/glassdoor-scraper

Scrape company overview information and reviews from Glassdoor using a proxy network and SQLite database.

Primary LanguagePythonMIT LicenseMIT

Glassdoor scraper

Description

Scrape Glassdoor company overview information and reviews using a proxy service.

scraper/companies.py scrapes search results from Glassdoor search URL by using company name as query parameter. First fetches company names from the employer_name field in Company table in SQLite database in output/ directory (must be added to root by user). It then iterates through those company names using each name as the query in Glassdoor search URL. Then updates employer_id in Company table from best match in search results. Finally, builds Glassdoor reviews URLs from employer_name and employer_id, stored as url_new in Company table.

scraper/main.py runs scrape_data() function from scraper/glassdoor.py. First, fetches all previously built URLs from Company table. Then iterates through all URLs and scrapes the overview and reviews data from either an apolloCache or apolloSate object in the source HTML, as served by the server. Note that JavaScript client-side rendering is avoided on purpose, hence why requests package is used to send request, not e.g. playwright. This is done because the apollo objects, which are GraphQL cache objects, are cleared from the DOM after page load. Then overview and reviews data is parsed into dictionaries which are committed to the database's Company and Review tables, respectively.

See design/design.png for scraper's design diagram.

Installation

First, initialize a virtual environment in project root. virtualenv was used originally, hence the requirements.txt file. Use at least python version 3.11.8 (last run version). Version 3.12.* was used previously and should work too.

If wondering how to activate virtual environment or VScode or toher editor doesn't pick it up, run this command if virtual environment is named .venv.

source .venv/bin/activate

To install all the required packages, run the following command after activating virtual environment:

pip install -r requirements.txt

Usage

Note: Rename example.env to .env and add your chosen proxy service's credentials to the corresponding environment variables or add new ones.

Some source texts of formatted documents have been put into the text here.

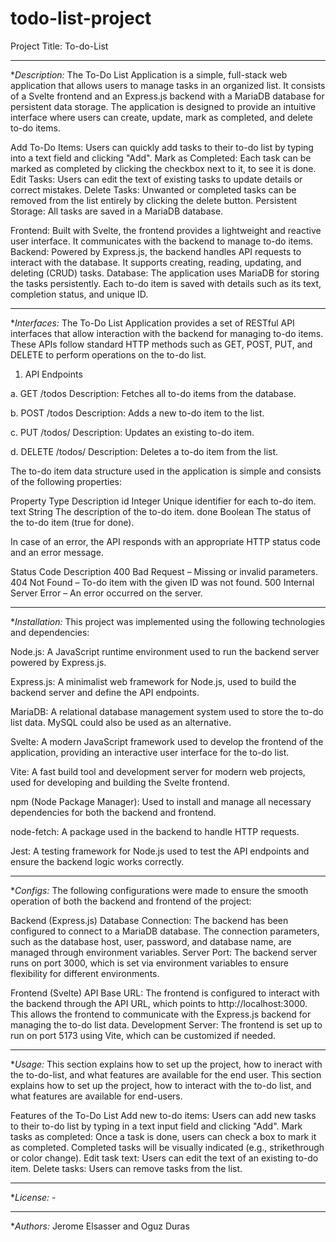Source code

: # todo-list-project
 
Project Title: To-do-List
 
-------------------
 
**Description:* The To-Do List Application is a simple, full-stack web application that allows users to manage tasks in an organized list. It consists of a Svelte frontend and an Express.js backend with a MariaDB database for persistent data storage. The application is designed to provide an intuitive interface where users can create, update, mark as completed, and delete to-do items.
 
Add To-Do Items: Users can quickly add tasks to their to-do list by typing into a text field and clicking "Add".
Mark as Completed: Each task can be marked as completed by clicking the checkbox next to it, to see it is done.
Edit Tasks: Users can edit the text of existing tasks to update details or correct mistakes.
Delete Tasks: Unwanted or completed tasks can be removed from the list entirely by clicking the delete button.
Persistent Storage: All tasks are saved in a MariaDB database.

Frontend: Built with Svelte, the frontend provides a lightweight and reactive user interface. It communicates with the backend to manage to-do items.
Backend: Powered by Express.js, the backend handles API requests to interact with the database. It supports creating, reading, updating, and deleting (CRUD) tasks.
Database: The application uses MariaDB for storing the tasks persistently. Each to-do item is saved with details such as its text, completion status, and unique ID.
 
-------------------
 
**Interfaces:* The To-Do List Application provides a set of RESTful API interfaces that allow interaction with the backend for managing to-do items. These APIs follow standard HTTP methods such as GET, POST, PUT, and DELETE to perform operations on the to-do list.
 
1. API Endpoints
 
a. GET /todos
Description: Fetches all to-do items from the database.
 
b. POST /todos
Description: Adds a new to-do item to the list.
 
c. PUT /todos/
Description: Updates an existing to-do item.
 
d. DELETE /todos/
Description: Deletes a to-do item from the list.
 
 
The to-do item data structure used in the application is simple and consists of the following properties:
 
Property    Type           Description
id          Integer        Unique identifier for each to-do item.
text        String         The description of the to-do item.
done        Boolean        The status of the to-do item (true for done).
 
 
In case of an error, the API responds with an appropriate HTTP status code and an error message.
 
Status Code Description
400 Bad Request – Missing or invalid parameters.
404 Not Found – To-do item with the given ID was not found.
500 Internal Server Error – An error occurred on the server.
 
 
-------------------
 
**Installation:*  This project was implemented using the following technologies and dependencies:
 
Node.js: A JavaScript runtime environment used to run the backend server powered by Express.js.
 
Express.js: A minimalist web framework for Node.js, used to build the backend server and define the API endpoints.
 
MariaDB: A relational database management system used to store the to-do list data. MySQL could also be used as an alternative.
 
Svelte: A modern JavaScript framework used to develop the frontend of the application, providing an interactive user interface for the to-do list.
 
Vite: A fast build tool and development server for modern web projects, used for developing and building the Svelte frontend.
 
npm (Node Package Manager): Used to install and manage all necessary dependencies for both the backend and frontend.
 
node-fetch: A package used in the backend to handle HTTP requests.
 
Jest: A testing framework for Node.js used to test the API endpoints and ensure the backend logic works correctly.
 
-------------------
 
**Configs:* The following configurations were made to ensure the smooth operation of both the backend and frontend of the project:
 
Backend (Express.js)
Database Connection: The backend has been configured to connect to a MariaDB database. The connection parameters, such as the database host, user, password, and database name, are managed through environment variables.
Server Port: The backend server runs on port 3000, which is set via environment variables to ensure flexibility for different environments.
 
Frontend (Svelte)
API Base URL: The frontend is configured to interact with the backend through the API URL, which points to http://localhost:3000. This allows the frontend to communicate with the Express.js backend for managing the to-do list data.
Development Server: The frontend is set up to run on port 5173 using Vite, which can be customized if needed.
 
-------------------
 
**Usage:* This section explains how to set up the project, how to ineract with the to-do-list, and what features are available for the end user.
This section explains how to set up the project, how to interact with the to-do list, and what features are available for end-users.
 
Features of the To-Do List
Add new to-do items: Users can add new tasks to their to-do list by typing in a text input field and clicking "Add".
Mark tasks as completed: Once a task is done, users can check a box to mark it as completed. Completed tasks will be visually indicated (e.g., strikethrough or color change).
Edit task text: Users can edit the text of an existing to-do item.
Delete tasks: Users can remove tasks from the list.
 
-------------------
 
**License:* -
 
-------------------
 
**Authors:* Jerome Elsasser and Oguz Duras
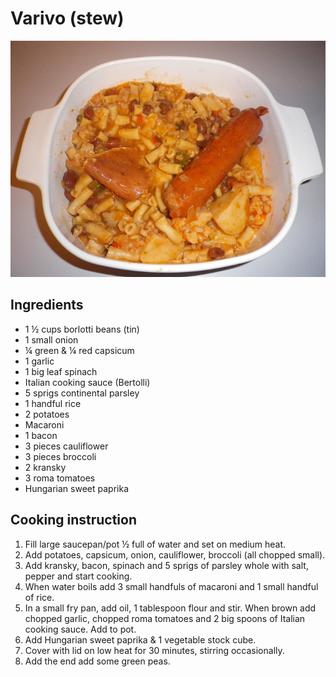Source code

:# Varivo \(stew\)

![Varivo](../.gitbook/assets/varivo.jpg)

## Ingredients

* 1 ½ cups borlotti beans \(tin\)
* 1 small onion
* ¼ green & ¼ red capsicum
* 1 garlic
* 1 big leaf spinach
* Italian cooking sauce \(Bertolli\)
* 5 sprigs continental parsley
* 1 handful rice
* 2 potatoes
* Macaroni
* 1 bacon
* 3 pieces cauliflower
* 3 pieces broccoli
* 2 kransky
* 3 roma tomatoes
* Hungarian sweet paprika

## Cooking instruction

1. Fill large saucepan/pot ½ full of water and set on medium heat. 
2. Add potatoes, capsicum, onion, cauliflower, broccoli \(all chopped small\).
3. Add kransky, bacon, spinach and 5 sprigs of parsley whole with salt, pepper and start cooking.
4. When water boils add 3 small handfuls of macaroni and 1 small handful of rice.
5. In a small fry pan, add oil, 1 tablespoon flour and stir. When brown add chopped garlic, chopped roma tomatoes and 2 big spoons of Italian cooking sauce. Add to pot.
6. Add Hungarian sweet paprika & 1 vegetable stock cube.
7. Cover with lid on low heat for 30 minutes, stirring occasionally.
8. Add the end add some green peas.

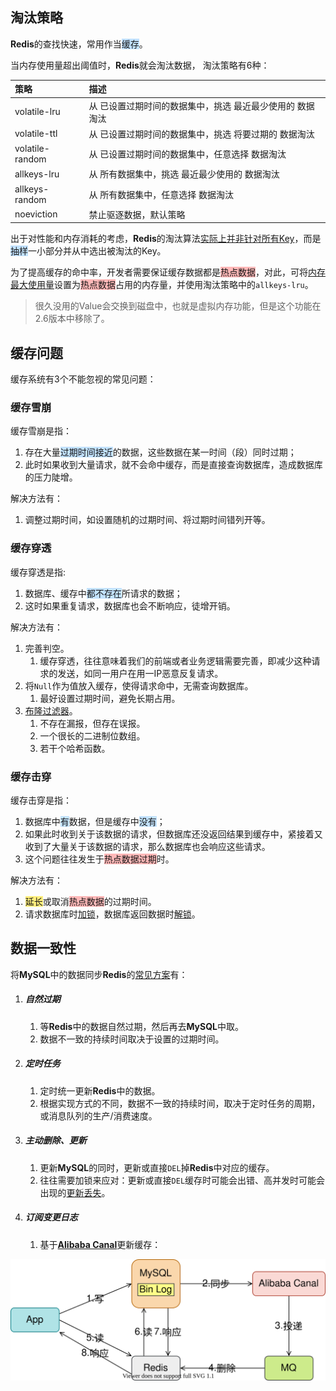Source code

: ## 淘汰策略

**Redis**的查找快速，常用作当<span style=background:#c2e2ff>缓存</span>。

当内存使用量超出阈值时，**Redis**就会淘汰数据， 淘汰策略有6种：

| 策略            | 描述                                                         |
| :-------------- | :----------------------------------------------------------- |
| volatile-lru    | 从 已设置过期时间的数据集中，挑选 最近最少使用的 数据淘汰    |
| volatile-ttl    | 从 已设置过期时间的数据集中，挑选 将要过期的         数据淘汰 |
| volatile-random | 从 已设置过期时间的数据集中，任意选择                      数据淘汰 |
| allkeys-lru     | 从                        所有数据集中，挑选 最近最少使用的 数据淘汰 |
| allkeys-random  | 从                        所有数据集中，任意选择                      数据淘汰 |
| noeviction      | 禁止驱逐数据，默认策略                                       |

出于对性能和内存消耗的考虑，**Redis**的淘汰算法[实际上并非针对所有Key](https://zhuanlan.zhihu.com/p/142893249)，而是<span style=background:#c2e2ff>抽样</span>一小部分并从中选出被淘汰的Key。

为了提高缓存的命中率，开发者需要保证缓存数据都是<span style=background:#ffb8b8>热点数据</span>，对此，可将<u>内存最大使用量</u>设置为<span style=background:#ffb8b8>热点数据</span>占用的内存量，并使用淘汰策略中的`allkeys-lru`。

> 很久没用的Value会交换到磁盘中，也就是虚拟内存功能，但是这个功能在2.6版本中移除了。



## 缓存问题

缓存系统有3个不能忽视的常见问题：

### 缓存雪崩

缓存雪崩是指：

1. 存在大量<span style=background:#c2e2ff>过期时间接近</span>的数据，这些数据在某一时间（段）同时过期；
2. 此时如果收到大量请求，就不会命中缓存，而是直接查询数据库，造成数据库的压力陡增。

解决方法有：
1. 调整过期时间，如设置随机的过期时间、将过期时间错列开等。

### 缓存穿透

缓存穿透是指:

1. 数据库、缓存中<span style=background:#c2e2ff>都不存在</span>所请求的数据；
2. 这时如果重复请求，数据库也会不断响应，徒增开销。

解决方法有：

1. 完善判空。
     1. 缓存穿透，往往意味着我们的前端或者业务逻辑需要完善，即减少这种请求的发送，如同一用户在用一IP恶意反复请求。
2. 将`Null`作为值放入缓存，使得请求命中，无需查询数据库。
   1. 最好设置过期时间，避免长期占用。
3. [布隆过滤器](https://zhuanlan.zhihu.com/p/140772422)。
     1. 不存在漏报，但存在误报。
     2. 一个很长的二进制位数组。
     3. 若干个哈希函数。

### 缓存击穿

缓存击穿是指：

1. 数据库中<span style=background:#c2e2ff>有</span>数据，但是缓存中<span style=background:#c2e2ff>没有</span>；
2. 如果此时收到关于该数据的请求，但数据库还没返回结果到缓存中，紧接着又收到了大量关于该数据的请求，那么数据库也会响应这些请求。
3. 这个问题往往发生于<span style=background:#ffb8b8>热点数据过期</span>时。

解决方法有：
1. <span style=background:#ffee7c>延长</span>或取消<span style=background:#ffb8b8>热点数据</span>的过期时间。
2. 请求数据库时<u>加锁</u>，数据库返回数据时<u>解锁</u>。



## 数据一致性

将**MySQL**中的数据同步**Redis**的[常见方案](https://www.zhihu.com/question/319817091/answer/2110995185)有：

1. ##### 自然过期

   1. 等**Redis**中的数据自然过期，然后再去**MySQL**中取。
   2. 数据不一致的持续时间取决于设置的过期时间。

2. ##### 定时任务

   1. 定时统一更新**Redis**中的数据。
   2. 根据实现方式的不同，数据不一致的持续时间，取决于定时任务的周期，或消息队列的生产/消费速度。

3. ##### 主动删除、更新

   1. 更新**MySQL**的同时，更新或直接`DEL`掉**Redis**中对应的缓存。
   2. 往往需要加锁来应对：更新或直接`DEL`缓存时可能会出错、高并发时可能会出现的<u>更新丢失</u>。

4. ##### 订阅变更日志

   1. 基于[**Alibaba Canal**](https://github.com/alibaba/canal)更新缓存：

![](../images/8/alibaba-canal.svg)


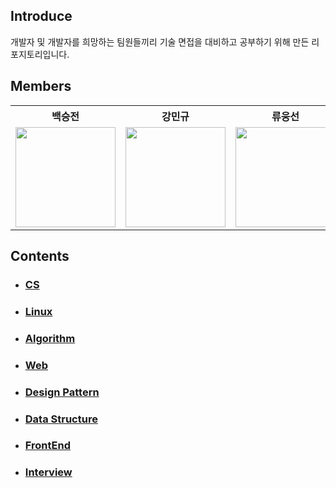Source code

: ## Introduce
개발자 및 개발자를 희망하는 팀원들끼리 기술 면접을 대비하고 공부하기 위해 만든 리포지토리입니다.

## Members
<table>
  <th>백승전</th>
  <th>강민규</th>
  <th>류웅선</th>
  <tr>
    <td>
      <a target="_blank" href="https://github.com/baikseungjeon">
        <img
          width="160px"
          src="https://user-images.githubusercontent.com/85447054/194862402-399ff363-dff1-44c0-8294-5fa6602ab1b4.png"
        />
      </a>
    </td>
    <td>
      <a target="_blank" href="https://github.com/kagrin97">
        <img
          width="160px"
          src="https://user-images.githubusercontent.com/75124028/194712606-04d3ff01-49aa-4154-89a9-448109f21106.jpg"
        />
      </a>
    </td>
    <td>
      <a target="_blank" href="https://github.com/unsnruu">
        <img
          width="160px"
          src="https://avatars.githubusercontent.com/u/59273135?v=4"
        />
      </a>
    </td>
  </tr>
</table>
    
## Contents
- ### [CS](https://github.com/BaikSeungJeon/Interview/tree/main/CS)
- ### [Linux](https://github.com/BaikSeungJeon/Interview/tree/main/Linux)
- ### [Algorithm](https://github.com/BaikSeungJeon/Interview/tree/main/Algorithm%20Sort)
- ### [Web](https://github.com/BaikSeungJeon/Interview/tree/main/Web)
- ### [Design Pattern](https://github.com/BaikSeungJeon/Interview/tree/main/DesignPattern)
- ### [Data Structure](https://github.com/BaikSeungJeon/Interview/tree/main/Data%20Structure)
- ### [FrontEnd](https://github.com/BaikSeungJeon/Interview/tree/main/FrontEnd)
- ### [Interview](https://github.com/BaikSeungJeon/Interview/tree/main/Interview)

IMPORTANT: Choose a product that automatically solves CAPTCHAS and creates headers as well as rotating IPs. A basic residential proxy network will NOT work for scraping Glassdoor.

Here are some options:

  • Oxylab's Web Scraper API (1 week free trial for testing)
  • Smartproxy's Site Unblocker* (no free trial)
  • Brightdata's Web Unlocker ($10 free credit for testing)

The rates for these services vary, some charge per GB and some charge per CPM (1000 requests).

*Strangely, Smartproxy requires that JavaScript rendering be enabled with the {"X-SU-Headles": "html"} header, although the original HTML is still returned by requests get request.

  1. Before running any of the code, create a SQLite database with a Company table following the structure found in scraper/database/models.py in a directory called output/ within the project root.

Then fill the employer_name field in Company table with company names to be scraped.

Note: There is an example script for creating Company table found at scraper/create_company.py. However, this file must be adapted to fit the user's previous data. The general idea is to read a file that contains company names of interest and fill employer_name field with them. The get_unique_companies() can be removed since it fits to a very specific use case of matched data using URLs. Ensure that the column name for company names matches employer_name in whatever data file is being read as a pandas dataframe.

  1. First run:
python scraper/companies.py

This will fill employer_id field in company table. Both employer_id and employer_name are required to construct the URLs which data is scraped from.

  1. Second run:

Note: Modify the query database filter in get_all_urls() to include only Company.url_new.isnot(None). Other logic was used to filter for publicly traded North American companies with gvkeys and tickers from a larger database of private and public companies.

python scraper/main.py

This will query all company ids, names, and URLs from the Company table and trigger the scraper looping through all the companies in the database and scrape their overview information and reviews.